REQUIRED WORK: Could you copy every line of the data that contains "zerowe"?

Stored data:
+ + + + +

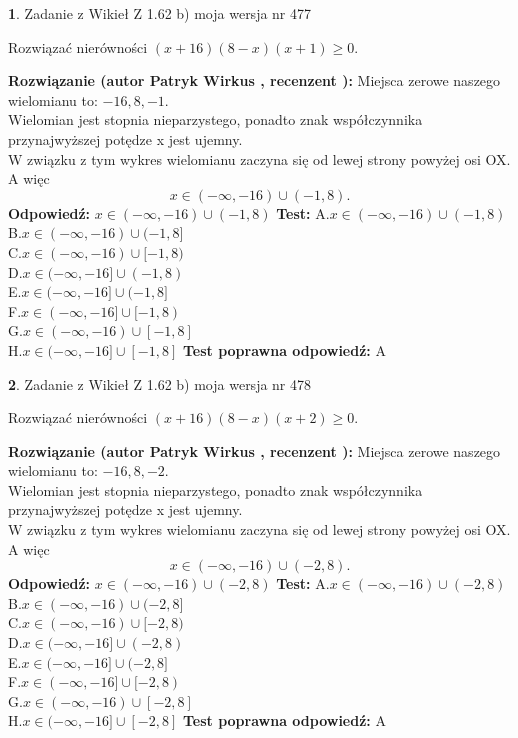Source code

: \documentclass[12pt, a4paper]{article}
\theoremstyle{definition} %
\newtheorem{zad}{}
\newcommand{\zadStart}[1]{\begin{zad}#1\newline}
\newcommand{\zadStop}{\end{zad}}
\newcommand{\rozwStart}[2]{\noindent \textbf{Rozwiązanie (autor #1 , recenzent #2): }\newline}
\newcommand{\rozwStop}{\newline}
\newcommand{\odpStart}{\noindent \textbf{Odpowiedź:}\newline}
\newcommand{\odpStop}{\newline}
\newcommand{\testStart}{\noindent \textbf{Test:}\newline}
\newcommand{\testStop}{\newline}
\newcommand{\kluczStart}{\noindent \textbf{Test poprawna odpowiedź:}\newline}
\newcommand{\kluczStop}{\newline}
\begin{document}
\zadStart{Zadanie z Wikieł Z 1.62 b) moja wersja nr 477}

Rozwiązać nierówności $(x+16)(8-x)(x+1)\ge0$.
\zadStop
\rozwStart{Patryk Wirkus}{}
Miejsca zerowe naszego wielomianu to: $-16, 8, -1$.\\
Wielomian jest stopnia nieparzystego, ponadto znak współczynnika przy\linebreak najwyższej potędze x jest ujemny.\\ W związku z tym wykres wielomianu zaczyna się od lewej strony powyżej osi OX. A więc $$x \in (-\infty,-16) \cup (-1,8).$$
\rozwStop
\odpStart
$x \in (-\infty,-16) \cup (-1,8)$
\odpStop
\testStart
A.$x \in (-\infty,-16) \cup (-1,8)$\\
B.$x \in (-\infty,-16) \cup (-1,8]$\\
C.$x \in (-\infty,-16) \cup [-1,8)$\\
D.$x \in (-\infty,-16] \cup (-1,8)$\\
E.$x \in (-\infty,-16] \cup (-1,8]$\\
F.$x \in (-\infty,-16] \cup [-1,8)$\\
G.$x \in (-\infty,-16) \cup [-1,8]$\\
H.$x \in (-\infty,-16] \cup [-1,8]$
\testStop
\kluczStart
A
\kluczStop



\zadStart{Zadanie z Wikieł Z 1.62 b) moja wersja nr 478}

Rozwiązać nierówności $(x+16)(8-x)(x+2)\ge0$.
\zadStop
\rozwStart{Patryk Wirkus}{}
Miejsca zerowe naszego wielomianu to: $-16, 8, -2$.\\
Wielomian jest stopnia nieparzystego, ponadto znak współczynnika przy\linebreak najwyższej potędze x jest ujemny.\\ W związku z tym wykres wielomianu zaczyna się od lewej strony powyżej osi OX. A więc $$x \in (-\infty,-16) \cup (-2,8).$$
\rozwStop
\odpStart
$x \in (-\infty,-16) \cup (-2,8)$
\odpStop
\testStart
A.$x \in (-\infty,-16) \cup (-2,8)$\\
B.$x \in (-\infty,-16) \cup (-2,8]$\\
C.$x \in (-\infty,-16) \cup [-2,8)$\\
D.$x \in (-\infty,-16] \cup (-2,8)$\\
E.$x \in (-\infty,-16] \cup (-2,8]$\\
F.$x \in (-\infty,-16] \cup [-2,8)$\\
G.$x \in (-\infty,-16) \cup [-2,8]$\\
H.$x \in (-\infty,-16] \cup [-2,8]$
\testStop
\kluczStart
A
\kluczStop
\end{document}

+ + + + +

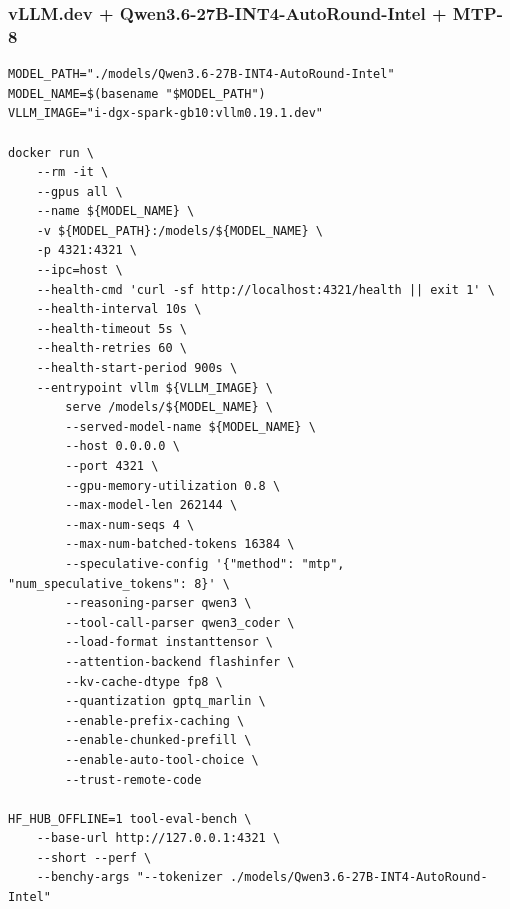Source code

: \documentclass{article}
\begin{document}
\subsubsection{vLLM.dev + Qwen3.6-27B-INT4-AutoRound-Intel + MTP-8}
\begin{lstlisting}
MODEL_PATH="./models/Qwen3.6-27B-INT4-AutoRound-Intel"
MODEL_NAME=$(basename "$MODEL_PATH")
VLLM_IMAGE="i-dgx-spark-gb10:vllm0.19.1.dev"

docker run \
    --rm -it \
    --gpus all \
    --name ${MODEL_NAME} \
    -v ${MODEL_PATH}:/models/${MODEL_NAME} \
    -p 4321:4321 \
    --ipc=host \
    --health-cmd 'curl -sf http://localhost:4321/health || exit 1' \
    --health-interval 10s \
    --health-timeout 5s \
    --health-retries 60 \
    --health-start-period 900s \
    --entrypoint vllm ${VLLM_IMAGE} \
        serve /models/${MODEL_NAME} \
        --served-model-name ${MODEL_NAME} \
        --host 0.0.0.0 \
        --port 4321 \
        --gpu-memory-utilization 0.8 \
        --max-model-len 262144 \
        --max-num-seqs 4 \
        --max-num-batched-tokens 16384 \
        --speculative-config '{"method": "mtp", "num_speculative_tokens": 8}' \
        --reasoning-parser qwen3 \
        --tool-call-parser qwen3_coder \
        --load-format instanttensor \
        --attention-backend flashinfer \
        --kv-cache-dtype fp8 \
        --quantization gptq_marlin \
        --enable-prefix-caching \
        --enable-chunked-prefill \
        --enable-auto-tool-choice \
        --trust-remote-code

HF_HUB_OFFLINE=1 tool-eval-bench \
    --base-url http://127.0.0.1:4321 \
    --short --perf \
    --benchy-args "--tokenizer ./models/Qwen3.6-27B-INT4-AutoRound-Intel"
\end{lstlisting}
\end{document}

+ + + + +

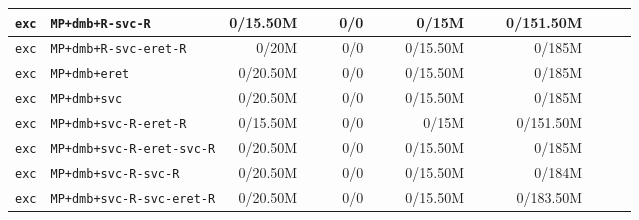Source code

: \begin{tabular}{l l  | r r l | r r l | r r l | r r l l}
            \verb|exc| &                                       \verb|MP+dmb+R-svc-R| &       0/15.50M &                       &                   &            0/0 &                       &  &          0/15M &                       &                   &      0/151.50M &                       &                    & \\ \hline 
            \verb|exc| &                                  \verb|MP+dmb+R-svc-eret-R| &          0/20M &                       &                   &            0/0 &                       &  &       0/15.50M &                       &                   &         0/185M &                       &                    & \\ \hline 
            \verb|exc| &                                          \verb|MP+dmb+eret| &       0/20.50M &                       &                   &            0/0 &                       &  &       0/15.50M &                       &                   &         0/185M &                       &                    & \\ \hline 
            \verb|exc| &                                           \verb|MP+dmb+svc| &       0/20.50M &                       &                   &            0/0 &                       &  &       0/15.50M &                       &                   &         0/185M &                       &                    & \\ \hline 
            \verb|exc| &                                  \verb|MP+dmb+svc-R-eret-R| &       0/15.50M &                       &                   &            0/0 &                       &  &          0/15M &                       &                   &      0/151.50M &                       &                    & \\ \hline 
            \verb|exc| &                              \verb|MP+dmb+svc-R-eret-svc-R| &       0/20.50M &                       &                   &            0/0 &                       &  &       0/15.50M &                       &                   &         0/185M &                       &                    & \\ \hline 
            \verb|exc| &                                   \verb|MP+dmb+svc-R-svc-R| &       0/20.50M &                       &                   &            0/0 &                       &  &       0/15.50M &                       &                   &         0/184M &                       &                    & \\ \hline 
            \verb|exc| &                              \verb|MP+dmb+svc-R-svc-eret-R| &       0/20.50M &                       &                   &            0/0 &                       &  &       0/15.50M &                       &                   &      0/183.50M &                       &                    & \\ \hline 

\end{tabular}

+ + + + +

RESPONSE:
Miejsca zerowe naszego wielomianu to: $-16, 8, -1$.\\
Miejsca zerowe naszego wielomianu to: $-16, 8, -2$.\\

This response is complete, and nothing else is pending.